One has to hope that Mr. Jack Crawford of Silver Spring, Md., is pulling some sort of prank on the Washington Post -- as Rush Limbaugh would say demonstrating absurdity by being absurd -- because if he's serious, his 42-word March 9 letter-to-the-editor is the most overwrought missive I've ever read in a serious major newspaper.
Published along with two other letters about the Post's "Hyping the sequester's drama," in the Saturday paper's "Free for All" mail bag feature, Crawford expressed his "hope" that the Post "will publish the pictures of all the people who lose their jobs due to the sequester" much like the paper "did with the soldiers who died in Iraq." "Martyrs should be held up for public approval of their honor," he concluded. [see screen capture below]
For what it's worth, Post editors included two other letters, one by a Mr. Richard Williams of Woodbridge, Va., who claimed to be a federal employee who "can see why the rest of America thinks it's about time [the Washington, D.C. area] got a dose of reality" by experiencing some of the belt-tightening most Americans in the private sector have had to impose on themselves in the past few years.
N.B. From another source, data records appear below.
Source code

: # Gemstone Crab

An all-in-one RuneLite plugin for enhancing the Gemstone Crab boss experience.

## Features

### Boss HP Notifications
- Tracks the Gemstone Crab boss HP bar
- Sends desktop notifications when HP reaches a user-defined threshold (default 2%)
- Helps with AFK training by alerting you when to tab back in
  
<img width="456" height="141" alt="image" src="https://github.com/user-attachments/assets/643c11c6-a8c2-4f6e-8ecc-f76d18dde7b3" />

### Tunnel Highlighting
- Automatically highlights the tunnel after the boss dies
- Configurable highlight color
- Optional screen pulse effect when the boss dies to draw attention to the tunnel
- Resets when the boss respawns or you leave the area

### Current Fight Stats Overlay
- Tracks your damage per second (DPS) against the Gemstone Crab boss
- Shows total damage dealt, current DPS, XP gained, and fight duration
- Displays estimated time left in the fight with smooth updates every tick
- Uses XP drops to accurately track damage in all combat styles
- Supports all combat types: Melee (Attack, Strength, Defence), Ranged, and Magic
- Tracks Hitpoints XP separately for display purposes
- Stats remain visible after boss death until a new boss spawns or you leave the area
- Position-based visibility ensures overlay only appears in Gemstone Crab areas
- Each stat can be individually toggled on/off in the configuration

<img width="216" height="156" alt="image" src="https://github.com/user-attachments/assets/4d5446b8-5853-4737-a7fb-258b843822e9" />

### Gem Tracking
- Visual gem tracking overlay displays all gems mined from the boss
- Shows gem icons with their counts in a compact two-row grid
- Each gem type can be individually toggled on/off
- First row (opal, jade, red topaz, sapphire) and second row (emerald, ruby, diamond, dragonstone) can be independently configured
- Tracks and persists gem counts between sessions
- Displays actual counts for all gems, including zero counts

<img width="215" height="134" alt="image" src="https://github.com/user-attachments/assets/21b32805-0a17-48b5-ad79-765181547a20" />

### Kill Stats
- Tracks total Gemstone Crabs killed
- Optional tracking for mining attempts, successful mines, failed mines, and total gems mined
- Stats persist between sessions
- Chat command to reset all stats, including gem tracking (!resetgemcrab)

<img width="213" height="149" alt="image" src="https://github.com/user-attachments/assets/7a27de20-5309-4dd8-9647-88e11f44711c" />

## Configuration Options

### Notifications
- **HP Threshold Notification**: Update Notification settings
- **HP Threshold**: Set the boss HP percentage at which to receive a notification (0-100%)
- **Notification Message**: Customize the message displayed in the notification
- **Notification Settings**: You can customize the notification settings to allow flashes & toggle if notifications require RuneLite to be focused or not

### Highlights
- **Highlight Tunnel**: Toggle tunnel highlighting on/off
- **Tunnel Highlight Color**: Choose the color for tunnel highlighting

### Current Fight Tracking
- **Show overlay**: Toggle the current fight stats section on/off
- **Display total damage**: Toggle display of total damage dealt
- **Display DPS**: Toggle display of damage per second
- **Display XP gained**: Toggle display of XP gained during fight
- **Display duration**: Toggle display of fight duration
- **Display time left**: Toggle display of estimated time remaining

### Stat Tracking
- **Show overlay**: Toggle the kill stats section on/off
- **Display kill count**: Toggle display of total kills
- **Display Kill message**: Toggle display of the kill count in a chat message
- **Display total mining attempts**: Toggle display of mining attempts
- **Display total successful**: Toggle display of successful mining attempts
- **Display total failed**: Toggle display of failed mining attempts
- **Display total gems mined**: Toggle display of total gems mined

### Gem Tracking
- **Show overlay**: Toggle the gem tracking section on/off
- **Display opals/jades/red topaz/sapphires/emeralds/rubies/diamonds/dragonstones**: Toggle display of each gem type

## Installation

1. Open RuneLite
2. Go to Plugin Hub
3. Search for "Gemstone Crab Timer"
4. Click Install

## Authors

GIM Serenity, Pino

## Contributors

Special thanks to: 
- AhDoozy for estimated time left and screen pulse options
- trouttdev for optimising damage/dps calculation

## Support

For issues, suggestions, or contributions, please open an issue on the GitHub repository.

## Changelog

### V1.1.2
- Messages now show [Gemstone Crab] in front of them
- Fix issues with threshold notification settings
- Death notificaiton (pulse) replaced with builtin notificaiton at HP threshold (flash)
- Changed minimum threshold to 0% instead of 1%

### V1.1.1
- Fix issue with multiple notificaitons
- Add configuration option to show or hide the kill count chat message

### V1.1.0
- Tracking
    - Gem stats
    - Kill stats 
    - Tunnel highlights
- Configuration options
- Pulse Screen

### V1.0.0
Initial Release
The other epistle was penned by a Rebecca Samawicz of Vienna, Va., who complained that the Post lacked a "special section" full of "tables of facts and figures, and reaction from the whole of the country" regarding the sequester. It's hard to tell exactly, however, Ms. Samawicz is opposed or in favor of the sequester, although in context her letter seems to indicate she believes the Post's hype about the sequester was much ado about nothing.
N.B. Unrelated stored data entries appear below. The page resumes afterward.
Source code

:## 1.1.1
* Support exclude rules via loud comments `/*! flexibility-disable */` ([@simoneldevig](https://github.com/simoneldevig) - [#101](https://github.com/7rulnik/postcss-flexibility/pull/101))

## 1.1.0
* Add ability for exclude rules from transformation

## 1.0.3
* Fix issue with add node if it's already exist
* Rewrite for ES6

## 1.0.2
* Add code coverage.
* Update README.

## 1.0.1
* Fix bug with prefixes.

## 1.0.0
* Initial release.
P.S.: My colleague Tim Graham points out a letter to Time magazine from July 2002 regarding President Bush's call for the establishment of a new Department of Homeland Security. The writer, one Jack Crawford of Silver Spring submitted what is obviously a tongue-in-cheek missive:
Mucking about with federal agencies will do nothing to ensure our liberty. Just bring back the Department of War, and turn it loose. The best defense is a solid offense. JACK CRAWFORD Silver Spring, Md.